Roma, 20 giugno 2023 – Si realizza, dopo mesi di travaglio politico tra i due Paesi, l’incontro tra Meloni e Macron. Italia e Francia sono finite in una sorta di trappola diplomatica, con una tensione sotterranea che dura da anni ed è esplosa negli ultimi mesi, che è quella di essere paesi alleati e concorrenti al tempo stesso. I dossier sul tavolo dei presidenti testimoniano proprio questo stato di cose. In Europa, quando si tratta di patto di stabilità e regole economiche, gli interessi delle due Nazioni coincidono. Per ragioni di status, la Francia, e di necessità, l’Italia, i due governi non possono accettare supinamente i residui ideologici dell’austerità tedesca e del blocco del nord Europa.

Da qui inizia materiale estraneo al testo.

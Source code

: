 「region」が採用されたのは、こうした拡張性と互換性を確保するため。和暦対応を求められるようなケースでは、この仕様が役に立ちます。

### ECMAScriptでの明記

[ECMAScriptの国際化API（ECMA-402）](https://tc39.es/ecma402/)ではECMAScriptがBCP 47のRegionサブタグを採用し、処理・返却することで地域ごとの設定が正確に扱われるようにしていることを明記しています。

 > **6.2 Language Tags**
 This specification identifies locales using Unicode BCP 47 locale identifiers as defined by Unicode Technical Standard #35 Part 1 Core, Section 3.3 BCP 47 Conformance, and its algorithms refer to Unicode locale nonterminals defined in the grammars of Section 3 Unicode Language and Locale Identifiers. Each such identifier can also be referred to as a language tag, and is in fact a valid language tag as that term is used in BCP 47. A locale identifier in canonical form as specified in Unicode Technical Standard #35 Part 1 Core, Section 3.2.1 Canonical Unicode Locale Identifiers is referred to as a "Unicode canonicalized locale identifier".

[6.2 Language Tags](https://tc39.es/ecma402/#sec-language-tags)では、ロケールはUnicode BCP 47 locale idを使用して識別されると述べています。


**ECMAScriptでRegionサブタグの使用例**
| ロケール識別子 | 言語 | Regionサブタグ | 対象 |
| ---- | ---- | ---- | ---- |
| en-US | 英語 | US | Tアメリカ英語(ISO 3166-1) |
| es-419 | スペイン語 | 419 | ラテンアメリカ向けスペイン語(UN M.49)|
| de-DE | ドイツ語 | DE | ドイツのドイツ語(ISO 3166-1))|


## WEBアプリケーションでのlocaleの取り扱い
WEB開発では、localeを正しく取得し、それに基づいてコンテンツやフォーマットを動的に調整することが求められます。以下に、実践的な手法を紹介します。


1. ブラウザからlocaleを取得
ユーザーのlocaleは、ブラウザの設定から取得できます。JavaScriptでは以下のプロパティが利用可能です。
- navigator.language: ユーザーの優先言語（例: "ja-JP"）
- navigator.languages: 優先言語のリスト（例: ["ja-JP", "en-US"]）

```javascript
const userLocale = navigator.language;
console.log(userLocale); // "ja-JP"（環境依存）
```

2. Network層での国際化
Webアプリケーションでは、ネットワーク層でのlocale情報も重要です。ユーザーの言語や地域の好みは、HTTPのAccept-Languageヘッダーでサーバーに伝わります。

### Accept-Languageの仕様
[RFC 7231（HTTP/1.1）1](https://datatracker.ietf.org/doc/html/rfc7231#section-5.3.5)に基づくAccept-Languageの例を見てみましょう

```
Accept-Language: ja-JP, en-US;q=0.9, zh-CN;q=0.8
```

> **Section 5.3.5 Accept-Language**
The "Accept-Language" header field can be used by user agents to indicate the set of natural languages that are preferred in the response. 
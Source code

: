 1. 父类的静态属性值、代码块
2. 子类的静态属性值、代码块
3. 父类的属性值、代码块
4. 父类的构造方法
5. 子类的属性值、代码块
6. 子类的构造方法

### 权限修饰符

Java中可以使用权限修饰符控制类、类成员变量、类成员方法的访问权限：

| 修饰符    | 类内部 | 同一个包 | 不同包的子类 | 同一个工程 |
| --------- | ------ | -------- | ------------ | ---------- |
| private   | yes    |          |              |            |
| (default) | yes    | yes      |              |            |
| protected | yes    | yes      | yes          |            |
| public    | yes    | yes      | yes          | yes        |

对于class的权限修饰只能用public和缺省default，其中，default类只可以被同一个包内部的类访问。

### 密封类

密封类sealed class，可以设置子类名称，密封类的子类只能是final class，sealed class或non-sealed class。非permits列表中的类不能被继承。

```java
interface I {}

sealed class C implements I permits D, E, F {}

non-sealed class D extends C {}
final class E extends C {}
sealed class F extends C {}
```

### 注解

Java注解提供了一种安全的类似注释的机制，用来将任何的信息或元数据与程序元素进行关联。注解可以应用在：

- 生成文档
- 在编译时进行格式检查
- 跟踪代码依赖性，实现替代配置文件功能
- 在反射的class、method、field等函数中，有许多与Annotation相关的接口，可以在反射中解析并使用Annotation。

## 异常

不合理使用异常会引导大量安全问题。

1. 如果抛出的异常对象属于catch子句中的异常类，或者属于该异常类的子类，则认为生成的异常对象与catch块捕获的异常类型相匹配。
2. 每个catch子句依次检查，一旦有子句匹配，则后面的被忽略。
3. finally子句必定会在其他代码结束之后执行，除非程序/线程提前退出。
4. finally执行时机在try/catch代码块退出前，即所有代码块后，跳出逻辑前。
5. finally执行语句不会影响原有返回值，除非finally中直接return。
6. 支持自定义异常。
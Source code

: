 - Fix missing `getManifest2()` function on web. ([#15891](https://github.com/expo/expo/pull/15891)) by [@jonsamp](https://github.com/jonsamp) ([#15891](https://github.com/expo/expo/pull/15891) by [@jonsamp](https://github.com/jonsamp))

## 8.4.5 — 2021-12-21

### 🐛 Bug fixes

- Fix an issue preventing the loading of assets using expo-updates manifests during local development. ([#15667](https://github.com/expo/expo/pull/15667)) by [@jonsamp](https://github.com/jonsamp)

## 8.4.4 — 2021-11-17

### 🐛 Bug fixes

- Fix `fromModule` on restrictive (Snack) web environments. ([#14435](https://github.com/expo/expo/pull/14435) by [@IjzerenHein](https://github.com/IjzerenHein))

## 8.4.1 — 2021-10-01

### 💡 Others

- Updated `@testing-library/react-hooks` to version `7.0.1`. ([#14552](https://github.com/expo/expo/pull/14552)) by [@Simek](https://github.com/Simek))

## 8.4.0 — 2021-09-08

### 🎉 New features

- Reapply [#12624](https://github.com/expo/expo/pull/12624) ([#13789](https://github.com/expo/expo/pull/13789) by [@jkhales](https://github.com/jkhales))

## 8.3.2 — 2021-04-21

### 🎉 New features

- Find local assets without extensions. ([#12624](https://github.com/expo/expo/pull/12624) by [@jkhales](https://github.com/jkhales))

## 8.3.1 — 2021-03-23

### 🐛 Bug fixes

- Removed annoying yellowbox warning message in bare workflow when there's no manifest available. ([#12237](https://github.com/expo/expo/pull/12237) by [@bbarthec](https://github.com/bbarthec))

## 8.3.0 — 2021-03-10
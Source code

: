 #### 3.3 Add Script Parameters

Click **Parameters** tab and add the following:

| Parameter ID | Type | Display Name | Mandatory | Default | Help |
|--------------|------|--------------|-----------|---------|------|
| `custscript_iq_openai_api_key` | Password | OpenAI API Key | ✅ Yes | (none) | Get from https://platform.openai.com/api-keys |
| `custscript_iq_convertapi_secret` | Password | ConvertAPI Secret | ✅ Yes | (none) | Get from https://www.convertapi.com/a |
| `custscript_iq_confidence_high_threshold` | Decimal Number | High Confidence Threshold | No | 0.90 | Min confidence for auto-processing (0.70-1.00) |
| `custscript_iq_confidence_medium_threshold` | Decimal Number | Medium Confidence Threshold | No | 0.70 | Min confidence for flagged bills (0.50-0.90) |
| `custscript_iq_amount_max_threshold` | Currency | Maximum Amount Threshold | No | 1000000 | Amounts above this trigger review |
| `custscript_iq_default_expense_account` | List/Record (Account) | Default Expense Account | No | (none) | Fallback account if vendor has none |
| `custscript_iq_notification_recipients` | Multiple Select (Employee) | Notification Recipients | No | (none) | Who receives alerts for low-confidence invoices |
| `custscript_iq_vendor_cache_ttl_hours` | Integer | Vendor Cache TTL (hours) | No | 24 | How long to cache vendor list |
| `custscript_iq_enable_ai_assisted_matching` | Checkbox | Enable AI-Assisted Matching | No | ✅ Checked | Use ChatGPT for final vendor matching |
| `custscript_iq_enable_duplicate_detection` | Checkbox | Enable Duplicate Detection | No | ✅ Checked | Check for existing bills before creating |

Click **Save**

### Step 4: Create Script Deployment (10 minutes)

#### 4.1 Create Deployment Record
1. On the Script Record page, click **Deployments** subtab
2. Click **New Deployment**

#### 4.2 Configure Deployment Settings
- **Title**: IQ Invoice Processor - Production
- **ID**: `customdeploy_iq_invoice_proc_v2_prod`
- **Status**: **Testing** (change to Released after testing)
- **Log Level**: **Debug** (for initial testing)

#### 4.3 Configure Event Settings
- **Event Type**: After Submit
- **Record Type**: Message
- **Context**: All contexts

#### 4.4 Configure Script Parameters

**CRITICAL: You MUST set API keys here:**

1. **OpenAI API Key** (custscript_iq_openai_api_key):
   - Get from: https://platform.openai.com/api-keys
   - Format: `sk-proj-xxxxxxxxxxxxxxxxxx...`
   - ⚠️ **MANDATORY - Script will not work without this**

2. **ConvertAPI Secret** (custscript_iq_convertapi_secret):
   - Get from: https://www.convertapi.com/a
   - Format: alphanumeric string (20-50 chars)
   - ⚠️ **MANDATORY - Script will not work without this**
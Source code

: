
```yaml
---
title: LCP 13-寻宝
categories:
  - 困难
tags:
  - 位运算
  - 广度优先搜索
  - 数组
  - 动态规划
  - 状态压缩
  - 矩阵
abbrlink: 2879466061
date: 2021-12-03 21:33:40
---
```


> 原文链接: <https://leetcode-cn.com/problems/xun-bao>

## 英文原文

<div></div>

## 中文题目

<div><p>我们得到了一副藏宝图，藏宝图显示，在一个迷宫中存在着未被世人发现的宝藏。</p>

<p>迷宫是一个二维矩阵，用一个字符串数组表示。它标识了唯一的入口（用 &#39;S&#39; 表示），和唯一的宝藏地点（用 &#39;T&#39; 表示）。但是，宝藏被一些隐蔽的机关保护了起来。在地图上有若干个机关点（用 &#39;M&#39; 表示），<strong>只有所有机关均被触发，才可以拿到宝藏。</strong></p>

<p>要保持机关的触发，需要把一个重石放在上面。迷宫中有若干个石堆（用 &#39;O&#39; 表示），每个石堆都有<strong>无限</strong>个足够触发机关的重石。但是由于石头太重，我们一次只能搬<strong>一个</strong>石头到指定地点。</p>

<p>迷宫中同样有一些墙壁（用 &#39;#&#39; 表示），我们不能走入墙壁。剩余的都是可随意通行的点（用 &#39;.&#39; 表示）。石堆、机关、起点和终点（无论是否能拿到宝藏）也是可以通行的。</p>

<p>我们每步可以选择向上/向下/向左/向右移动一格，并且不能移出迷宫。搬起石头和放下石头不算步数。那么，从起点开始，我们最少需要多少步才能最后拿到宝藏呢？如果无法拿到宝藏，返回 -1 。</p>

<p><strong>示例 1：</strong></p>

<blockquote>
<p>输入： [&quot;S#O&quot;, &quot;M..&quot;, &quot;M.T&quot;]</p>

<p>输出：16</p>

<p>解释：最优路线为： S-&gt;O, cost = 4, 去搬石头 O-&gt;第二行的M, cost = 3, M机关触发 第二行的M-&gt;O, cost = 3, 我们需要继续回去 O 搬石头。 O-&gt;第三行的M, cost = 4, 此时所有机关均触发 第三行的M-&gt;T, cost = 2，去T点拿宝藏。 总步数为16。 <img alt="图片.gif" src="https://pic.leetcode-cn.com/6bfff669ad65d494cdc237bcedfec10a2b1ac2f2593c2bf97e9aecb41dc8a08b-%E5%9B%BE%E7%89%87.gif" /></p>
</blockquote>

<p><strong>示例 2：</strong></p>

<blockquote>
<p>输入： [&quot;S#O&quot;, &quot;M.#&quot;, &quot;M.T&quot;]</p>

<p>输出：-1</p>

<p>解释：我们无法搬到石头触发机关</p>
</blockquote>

Questo è il punto su cui la convergenza è più facile e che culminerà in una alleanza negoziale nei confronti di Berlino. Sull’immigrazione ci sono state scintille perché tanto il governo centrista di Macron quanto quello di destra di Meloni non vogliono arrivi illimitati di migranti irregolari nei rispettivi paesi. Tuttavia, la Francia ha interesse proprio per questo motivo a non sabotare la attuazione di un piano europeo, allo stato attuale non risolutivo, per una migliore e più equa gestione dei flussi migratori sia con strumenti comunitari che di politica estera. Il fronte più complesso è invece quello dei rapporti bilaterali.
Sappiamo che per il governo Meloni l’attuazione del trattato del Quirinale non è una priorità poiché c’è il sospetto che il patto possa sbilanciarsi a favore di Parigi soprattutto sulle questioni politico-amministrative. In Francia le istituzioni pubbliche sono più forti e organizzate e a Roma si teme che in campi come l’alta amministrazione, l’alta formazione e la diplomazia l’Italia finisca per diventare subalterna all’alleato.
Gli stessi timori si ventilano per quanto concerne l’industria manifatturiera. Mentre una ulteriore cooperazione e integrazione sarà possibile nel settore della difesa, all’ordine del giorno vista la guerra in Ucraina, e nell’industria ad essa collegata. C’è poi l’annosa questione di Tim, dove c’è un forte azionista francese, Vivendi del finanziere Vincent Bolloré, che oggi gioca da stopper, a favore dello status quo, nelle trattative che riguardano la riorganizzazione della compagine societaria. Vedremo se il faccia a faccia tra Macron e Meloni aiuterà Bolloré a compiere una scelta tra le offerte presentate a Tim e se questa decisione incontrerà i favori del governo italiano. Ad ogni modo un incontro tra i due capi di governo è un passo in avanti rispetto ad una relazione che è stata molto faticosa nell’ultimo anno.
Bisogna però fare i conti con la realtà: in un contesto globale che volge al protezionismo sarà difficile immaginare che l’integrazione industriale e finanziaria tra i due paesi possa viaggiare alla stessa velocità del passato. Allora Macron e Meloni dovranno essere attenti a scindere le questioni: quelle europee e di difesa da un lato, dove c’è spazio per una partnership più solida; quelle economiche, finanziarie e industriali dall’altro, per le quali il momento non è propizio e si rischia di generare più conflitto che cooperazione tra governi. Vedremo se l’arte della politica saprà generare migliori risultati di quelli raggiunti fino ad oggi dalla diplomazia.